Retired IAS officer gives reasons why middle-class life in 2025 is better than in the 1970s
ET Online July 23, 2025 02:40 AM
Synopsis

An 80-year-old retired IAS officer, Shailaja Chandra, has entered the social media debate comparing life in the 1970s to 2025. Responding to a viral post lamenting modern middle-class struggles, Chandra argues that today's generation enjoys a more enriched lifestyle with greater freedoms and conveniences compared to the limitations of the past, including better access to leisure, technology, and career opportunities.

Did the Indian middle class had it better in the 1970s or now in 2025? (Pic courtesy: Istock. Image used for representative purpose only)
The generational debate over whether life was better in the 1970s or in 2025 has taken over social media, and now, an unexpected but powerful voice has joined the conversation. Shailaja Chandra, an 80-year-old retired IAS officer, took to X (formerly Twitter) to share her experience of growing up in a middle-class family during the '70s and why, despite the noise and burnout of modern life, she believes today’s generation might actually have it better.

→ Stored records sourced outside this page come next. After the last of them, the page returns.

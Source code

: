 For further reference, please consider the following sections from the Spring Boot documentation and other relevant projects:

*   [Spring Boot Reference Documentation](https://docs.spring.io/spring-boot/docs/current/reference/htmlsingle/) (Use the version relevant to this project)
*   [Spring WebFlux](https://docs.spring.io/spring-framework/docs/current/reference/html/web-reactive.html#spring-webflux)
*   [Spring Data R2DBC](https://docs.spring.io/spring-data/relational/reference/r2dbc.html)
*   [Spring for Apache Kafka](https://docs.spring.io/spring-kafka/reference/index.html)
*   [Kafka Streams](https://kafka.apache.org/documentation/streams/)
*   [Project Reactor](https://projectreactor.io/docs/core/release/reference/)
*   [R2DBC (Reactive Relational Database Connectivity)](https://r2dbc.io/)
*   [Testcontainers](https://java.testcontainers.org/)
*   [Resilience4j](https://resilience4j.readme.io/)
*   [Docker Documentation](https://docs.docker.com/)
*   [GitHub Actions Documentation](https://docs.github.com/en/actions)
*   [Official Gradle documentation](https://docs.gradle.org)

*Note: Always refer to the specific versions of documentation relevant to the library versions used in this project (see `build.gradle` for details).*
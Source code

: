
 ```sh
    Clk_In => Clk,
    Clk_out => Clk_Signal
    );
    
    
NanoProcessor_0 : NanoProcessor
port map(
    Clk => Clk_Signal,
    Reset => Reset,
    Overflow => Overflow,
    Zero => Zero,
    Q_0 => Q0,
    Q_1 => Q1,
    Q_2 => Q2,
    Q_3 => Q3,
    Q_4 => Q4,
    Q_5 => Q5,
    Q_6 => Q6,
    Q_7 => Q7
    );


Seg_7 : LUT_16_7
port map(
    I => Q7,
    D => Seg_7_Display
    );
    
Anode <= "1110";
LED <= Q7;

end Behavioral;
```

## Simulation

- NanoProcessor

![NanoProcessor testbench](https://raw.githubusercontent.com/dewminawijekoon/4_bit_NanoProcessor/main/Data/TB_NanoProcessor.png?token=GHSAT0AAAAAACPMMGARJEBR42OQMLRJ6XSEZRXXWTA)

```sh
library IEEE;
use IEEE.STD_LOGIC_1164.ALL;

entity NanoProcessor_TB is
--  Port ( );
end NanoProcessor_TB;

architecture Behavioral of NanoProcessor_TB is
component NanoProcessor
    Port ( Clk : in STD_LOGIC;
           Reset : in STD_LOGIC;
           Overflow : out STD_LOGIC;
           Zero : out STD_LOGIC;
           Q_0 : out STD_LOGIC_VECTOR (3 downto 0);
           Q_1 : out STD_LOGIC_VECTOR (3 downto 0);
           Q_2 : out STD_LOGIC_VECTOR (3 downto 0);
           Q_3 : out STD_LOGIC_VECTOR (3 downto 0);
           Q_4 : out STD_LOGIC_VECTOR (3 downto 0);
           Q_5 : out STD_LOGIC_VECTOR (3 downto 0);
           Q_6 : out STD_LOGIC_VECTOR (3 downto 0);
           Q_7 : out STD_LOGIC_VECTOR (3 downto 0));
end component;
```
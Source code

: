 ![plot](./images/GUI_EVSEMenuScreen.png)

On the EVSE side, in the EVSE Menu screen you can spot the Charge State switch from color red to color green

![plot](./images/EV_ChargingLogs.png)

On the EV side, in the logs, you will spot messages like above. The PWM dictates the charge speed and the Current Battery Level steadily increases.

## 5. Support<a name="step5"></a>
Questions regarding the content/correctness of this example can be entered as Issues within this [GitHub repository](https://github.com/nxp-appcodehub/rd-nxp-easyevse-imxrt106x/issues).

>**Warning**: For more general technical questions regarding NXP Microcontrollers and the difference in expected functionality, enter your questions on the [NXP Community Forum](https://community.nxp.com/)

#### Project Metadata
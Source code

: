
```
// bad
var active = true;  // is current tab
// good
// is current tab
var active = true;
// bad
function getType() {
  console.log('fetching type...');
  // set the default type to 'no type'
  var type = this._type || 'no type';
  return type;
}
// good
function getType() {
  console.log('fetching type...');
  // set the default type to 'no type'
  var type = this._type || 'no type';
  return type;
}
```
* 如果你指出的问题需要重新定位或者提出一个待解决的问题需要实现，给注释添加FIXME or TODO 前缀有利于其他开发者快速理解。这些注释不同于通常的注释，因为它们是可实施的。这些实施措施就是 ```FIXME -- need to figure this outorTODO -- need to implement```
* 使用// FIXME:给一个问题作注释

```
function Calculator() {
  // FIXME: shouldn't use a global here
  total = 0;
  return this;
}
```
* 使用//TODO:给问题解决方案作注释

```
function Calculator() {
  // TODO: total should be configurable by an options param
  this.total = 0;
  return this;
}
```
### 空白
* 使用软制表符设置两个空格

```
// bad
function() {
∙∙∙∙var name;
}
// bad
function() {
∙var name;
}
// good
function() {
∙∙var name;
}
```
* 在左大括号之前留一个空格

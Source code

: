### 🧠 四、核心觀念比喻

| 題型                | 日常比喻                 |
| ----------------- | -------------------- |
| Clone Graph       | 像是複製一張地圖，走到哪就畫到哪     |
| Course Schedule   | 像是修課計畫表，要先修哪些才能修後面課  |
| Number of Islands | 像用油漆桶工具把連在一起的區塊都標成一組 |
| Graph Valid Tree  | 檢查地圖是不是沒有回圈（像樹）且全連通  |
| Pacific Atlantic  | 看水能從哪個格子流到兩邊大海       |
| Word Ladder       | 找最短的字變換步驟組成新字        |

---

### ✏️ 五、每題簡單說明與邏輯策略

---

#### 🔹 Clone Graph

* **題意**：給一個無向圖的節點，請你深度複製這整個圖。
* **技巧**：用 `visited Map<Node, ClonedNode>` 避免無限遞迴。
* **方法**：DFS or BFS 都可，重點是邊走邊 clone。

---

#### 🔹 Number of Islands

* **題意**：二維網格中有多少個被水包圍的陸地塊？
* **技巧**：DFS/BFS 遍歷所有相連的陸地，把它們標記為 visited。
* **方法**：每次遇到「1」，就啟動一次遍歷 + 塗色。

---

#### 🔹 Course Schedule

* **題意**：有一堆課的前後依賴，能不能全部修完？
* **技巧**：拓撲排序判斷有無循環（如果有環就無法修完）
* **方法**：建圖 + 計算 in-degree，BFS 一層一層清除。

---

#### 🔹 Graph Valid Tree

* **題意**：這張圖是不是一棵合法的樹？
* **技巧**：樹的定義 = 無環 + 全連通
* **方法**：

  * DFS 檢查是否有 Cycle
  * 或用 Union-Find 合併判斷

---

Her post came as a response to a viral LinkedIn note by Himanshu Kalra, which painted a bleak picture of the modern Indian middle-class experience. Kalra compared the linear and “sorted” path of a middle-class man in the 1970s—college, job, house, family—to the relentless rat race of 2025, where debt, job insecurity, high inflation, and mental health issues dominate the narrative.

Chandra, however, had a different perspective. Reflecting on her own lived reality, she wrote that while the 1970s may have seemed simple, they were in fact “very limiting.” Most families lived in joint households, constantly tracked their spending, and lived without the luxuries we now take for granted. Foreign vacations were a fantasy, eating out was rare, and even local travel was limited to trains like the Rajdhani, not flights.


In contrast, she argued, today’s middle class enjoys a far more enriched lifestyle. Be it the freedom to rent or own well-located homes, the ability to pay for children’s extracurricular activities, or the convenience of online shopping and net banking—modern life, she said, offers comforts the older generation could never have imagined. Two working parents, CCTV-monitored housing, and access to leisure and fitness activities have made life more secure and enjoyable for many.

She also praised the hustle culture of upskilling, saying that today’s professionals constantly improve their value by learning and moving between roles, something that wasn't as common or even possible back then.

Chandra ended her post with a cheeky note, asking people not to argue with “nanis and dadis” because they, too, have “eyes, ears, and a brain.”